Ray Train's fault tolerance is backed by an actor-based checkpoint protocol. If a worker process crashes mid-epoch, Ray Train restarts the failed worker, loads the latest checkpoint, and resumes training from the last reported step. For spot instance training on Kubernetes, set max_failures=3 in FailureConfig — this is enough to survive typical spot preemption patterns without manual intervention.

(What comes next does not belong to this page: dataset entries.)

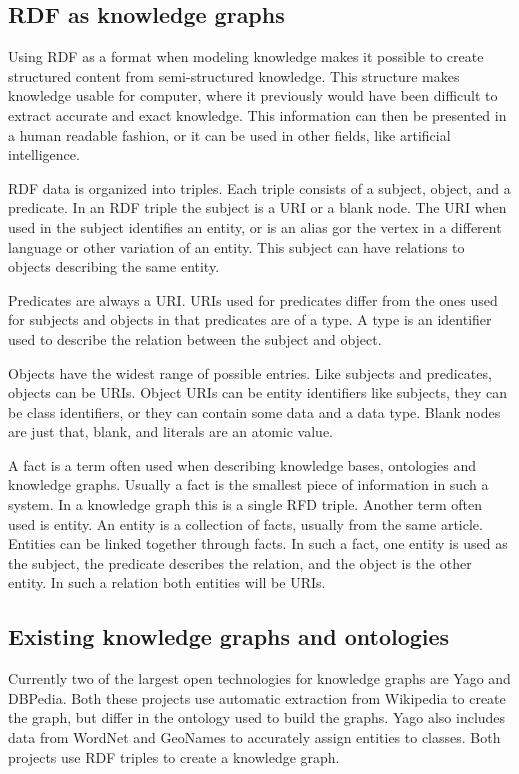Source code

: \subsection{RDF as knowledge graphs}
Using RDF as a format when modeling knowledge makes it possible to create structured content from semi-structured knowledge. This structure makes knowledge usable for computer, where it previously would have been difficult to extract accurate and exact knowledge. This information can then be presented in a human readable fashion, or it can be used in other fields, like artificial intelligence.

RDF data is organized into triples. Each triple consists of a subject, object, and a predicate. In an RDF triple the subject is a URI or a blank node. The URI when used in the subject identifies an entity, or is an alias gor the vertex in a different language or other variation of an entity. This subject can have relations to objects describing the same entity.

Predicates are always a URI. URIs used for predicates differ from the ones used for subjects and objects in that predicates are of a type. A type is an identifier used to describe the relation between the subject and object.

Objects have the widest range of possible entries. Like subjects and predicates, objects can be URIs. Object URIs can be entity identifiers like subjects, they can be class identifiers, or they can contain some data and a data type. Blank nodes are just that, blank, and literals are an atomic value. 

A fact is a term often used when describing knowledge bases, ontologies and knowledge graphs. Usually a fact is the smallest piece of information in such a system. In a knowledge graph this is a single RFD triple. Another term often used is entity. An entity is a collection of facts, usually from the same article. Entities can be linked together through facts. In such a fact, one entity is used as the subject, the predicate describes the relation, and the object is the other entity. In such a relation both entities will be URIs.

\subsection{Existing knowledge graphs and ontologies}
Currently two of the largest open technologies for knowledge graphs are Yago and DBPedia. Both these projects use automatic extraction from Wikipedia to create the graph, but differ in the ontology used to build the graphs. Yago also includes data from WordNet and GeoNames to accurately assign entities to classes. Both projects use RDF triples to create a knowledge graph.

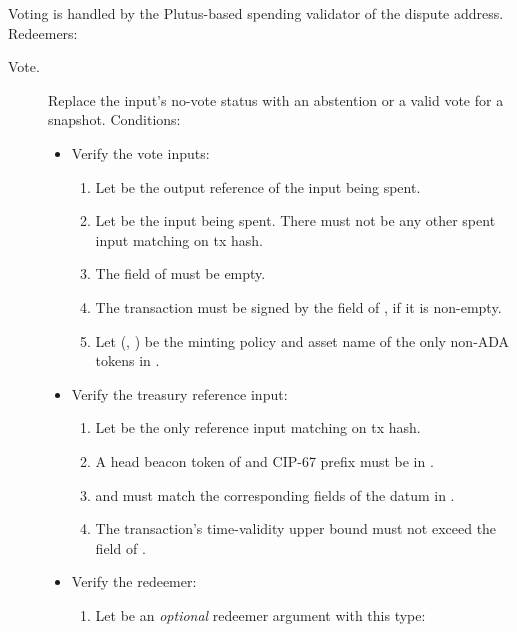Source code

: \documentclass[../hydrozoa.tex]{subfiles}
\begin{document}
Voting is handled by the Plutus-based spending validator of the dispute address.
Redeemers:
\begin{description}
  \item[Vote.] Replace the input's no-vote status with an abstention or a valid vote for a snapshot. Conditions:
    \begin{itemize}
      \item Verify the vote inputs:
        \begin{enumerate}
          \item Let  be the output reference of the input being spent.
          \item Let  be the input being spent.
            There must not be any other spent input matching  on tx hash.
          \item The  field of  must be empty.
          \item The transaction must be signed by the  field of , if it is non-empty.
          \item Let (, ) be the minting policy and asset name of the only non-ADA tokens in .
        \end{enumerate}
      \item Verify the treasury reference input:
        \begin{enumerate}[resume]
          \item Let  be the only reference input matching  on tx hash.
          \item A head beacon token of  and CIP-67 prefix  must be in .
          \item {} and  must match the corresponding fields of the  datum in .
          \item The transaction's time-validity upper bound must not exceed the  field of .
        \end{enumerate}
      \item Verify the redeemer:
        \begin{enumerate}[resume]
          \item Let  be an \emph{optional} redeemer argument with this type:
            \begin{equation*}
            \begin{split}

\end{split}
\end{equation*}
\end{enumerate}
\end{itemize}
\end{description}
\end{document}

Ray Tune — Distributed Hyperparameter Optimization

Ray Tune runs hyperparameter search across hundreds of trials in parallel, each trial running on a separate set of cluster resources. It supports population-based algorithms (ASHA, PBT), Bayesian optimization via Optuna and Ax, and grid/random search as baselines. The ASHA (Asynchronous Successive Halving) scheduler is the default for deep learning: it aggressively terminates underperforming trials early, freeing GPU hours for promising configurations.

import ray
from ray import tune
from ray.tune.schedulers import ASHAScheduler
from ray.tune.search.optuna import OptunaSearch
from ray.train.torch import TorchTrainer
from ray.train import ScalingConfig, RunConfig

ray.init()

# ── Search space definition ───────────────────────────────────────────
search_space = {
    "lr":           tune.loguniform(1e-5, 1e-2),   # log-uniform between 1e-5 and 1e-2
    "batch_size":   tune.choice([128, 256, 512, 1024]),
    "hidden_dim":   tune.choice([128, 256, 512]),
    "dropout":      tune.uniform(0.1, 0.5),
    "weight_decay": tune.loguniform(1e-6, 1e-3),
}

# ── ASHA: aggressive early stopping for deep learning HPO ────────────
asha_scheduler = ASHAScheduler(
    metric="loss",
    mode="min",
    max_t=30,            # maximum epochs per trial
    grace_period=5,      # minimum epochs before pruning
    reduction_factor=3,  # keep top 1/3 of trials at each rung
)

# ── Optuna Bayesian search for smarter candidate generation ──────────
optuna_search = OptunaSearch(
    metric="loss",
    mode="min",
    points_to_evaluate=[
        # Seed with known-good configurations
        {"lr": 1e-3, "batch_size": 256, "hidden_dim": 256,
         "dropout": 0.3, "weight_decay": 1e-4},
    ],
)

# ── Trainable: wraps the TorchTrainer for Tune ───────────────────────
def trainable(config):
    """Called once per trial. config is sampled from search_space."""
    trainer = TorchTrainer(
        train_loop_per_worker=train_func,   # same train_func as before
        train_loop_config=config,
        scaling_config=ScalingConfig(
            num_workers=2, use_gpu=True,
            resources_per_worker={"CPU": 2, "GPU": 1},
        ),
        run_config=RunConfig(storage_path="s3://ml-runs/ray-tune/"),
    )
    result = trainer.fit()
    # Tune picks up reported metrics from train_func via ray.train.report()
    return result.metrics

tuner = tune.Tuner(
    trainable,
    param_space=search_space,
    tune_config=tune.TuneConfig(
        num_samples=50,           # total trials to run
        scheduler=asha_scheduler,
        search_alg=optuna_search,
        max_concurrent_trials=8,  # max parallel trials (limited by cluster GPUs)
    ),
    run_config=RunConfig(
        name="hpo_run_v1",
        storage_path="s3://ml-runs/ray-tune/",
    ),
)

results = tuner.fit()

# ── Analyze results ───────────────────────────────────────────────────
best_result = results.get_best_result(metric="loss", mode="min")
print(f"Best config:    {best_result.config}")
print(f"Best loss:      {best_result.metrics['loss']:.4f}")
print(f"Best checkpoint: {best_result.checkpoint}")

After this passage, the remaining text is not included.